Exercise goal: Write down exactly the lines of the records below, beginning with the first and ending with the line that includes "- Nuclear near-misses: ~6".

The data:

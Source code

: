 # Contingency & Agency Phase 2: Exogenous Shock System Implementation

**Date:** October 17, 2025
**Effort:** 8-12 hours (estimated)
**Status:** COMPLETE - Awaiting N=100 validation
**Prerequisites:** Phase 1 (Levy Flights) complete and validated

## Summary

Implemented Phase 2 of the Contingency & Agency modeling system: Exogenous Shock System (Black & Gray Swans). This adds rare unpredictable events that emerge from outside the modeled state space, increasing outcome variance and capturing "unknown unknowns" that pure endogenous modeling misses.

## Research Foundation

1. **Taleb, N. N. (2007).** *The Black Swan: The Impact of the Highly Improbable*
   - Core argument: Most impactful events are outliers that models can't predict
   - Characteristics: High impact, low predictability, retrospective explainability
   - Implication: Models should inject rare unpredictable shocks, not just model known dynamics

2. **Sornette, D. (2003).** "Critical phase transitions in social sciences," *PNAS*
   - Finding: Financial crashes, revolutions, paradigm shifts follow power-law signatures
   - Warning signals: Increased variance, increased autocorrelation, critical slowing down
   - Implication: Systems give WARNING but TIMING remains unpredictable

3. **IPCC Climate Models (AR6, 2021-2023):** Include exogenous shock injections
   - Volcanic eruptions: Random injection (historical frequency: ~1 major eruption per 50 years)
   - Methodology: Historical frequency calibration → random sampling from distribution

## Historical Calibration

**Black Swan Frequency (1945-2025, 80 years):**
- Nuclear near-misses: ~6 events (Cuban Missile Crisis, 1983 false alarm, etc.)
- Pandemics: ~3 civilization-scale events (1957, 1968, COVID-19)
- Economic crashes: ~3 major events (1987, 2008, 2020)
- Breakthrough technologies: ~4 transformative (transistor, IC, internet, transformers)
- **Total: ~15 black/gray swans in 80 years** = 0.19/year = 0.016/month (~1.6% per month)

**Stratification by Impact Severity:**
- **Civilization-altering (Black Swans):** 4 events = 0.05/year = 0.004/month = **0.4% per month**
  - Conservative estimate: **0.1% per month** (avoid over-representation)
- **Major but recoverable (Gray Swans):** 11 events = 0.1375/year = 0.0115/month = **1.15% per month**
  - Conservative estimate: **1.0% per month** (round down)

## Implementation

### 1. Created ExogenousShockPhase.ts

Output for this exercise:
Source code

: # Contingency & Agency Phase 2: Exogenous Shock System Implementation

**Date:** October 17, 2025
**Effort:** 8-12 hours (estimated)
**Status:** COMPLETE - Awaiting N=100 validation
**Prerequisites:** Phase 1 (Levy Flights) complete and validated

## Summary

Implemented Phase 2 of the Contingency & Agency modeling system: Exogenous Shock System (Black & Gray Swans). This adds rare unpredictable events that emerge from outside the modeled state space, increasing outcome variance and capturing "unknown unknowns" that pure endogenous modeling misses.

## Research Foundation

1. **Taleb, N. N. (2007).** *The Black Swan: The Impact of the Highly Improbable*
   - Core argument: Most impactful events are outliers that models can't predict
   - Characteristics: High impact, low predictability, retrospective explainability
   - Implication: Models should inject rare unpredictable shocks, not just model known dynamics

2. **Sornette, D. (2003).** "Critical phase transitions in social sciences," *PNAS*
   - Finding: Financial crashes, revolutions, paradigm shifts follow power-law signatures
   - Warning signals: Increased variance, increased autocorrelation, critical slowing down
   - Implication: Systems give WARNING but TIMING remains unpredictable

3. **IPCC Climate Models (AR6, 2021-2023):** Include exogenous shock injections
   - Volcanic eruptions: Random injection (historical frequency: ~1 major eruption per 50 years)
   - Methodology: Historical frequency calibration → random sampling from distribution

## Historical Calibration

**Black Swan Frequency (1945-2025, 80 years):**
- Nuclear near-misses: ~6 events (Cuban Missile Crisis, 1983 false alarm, etc.)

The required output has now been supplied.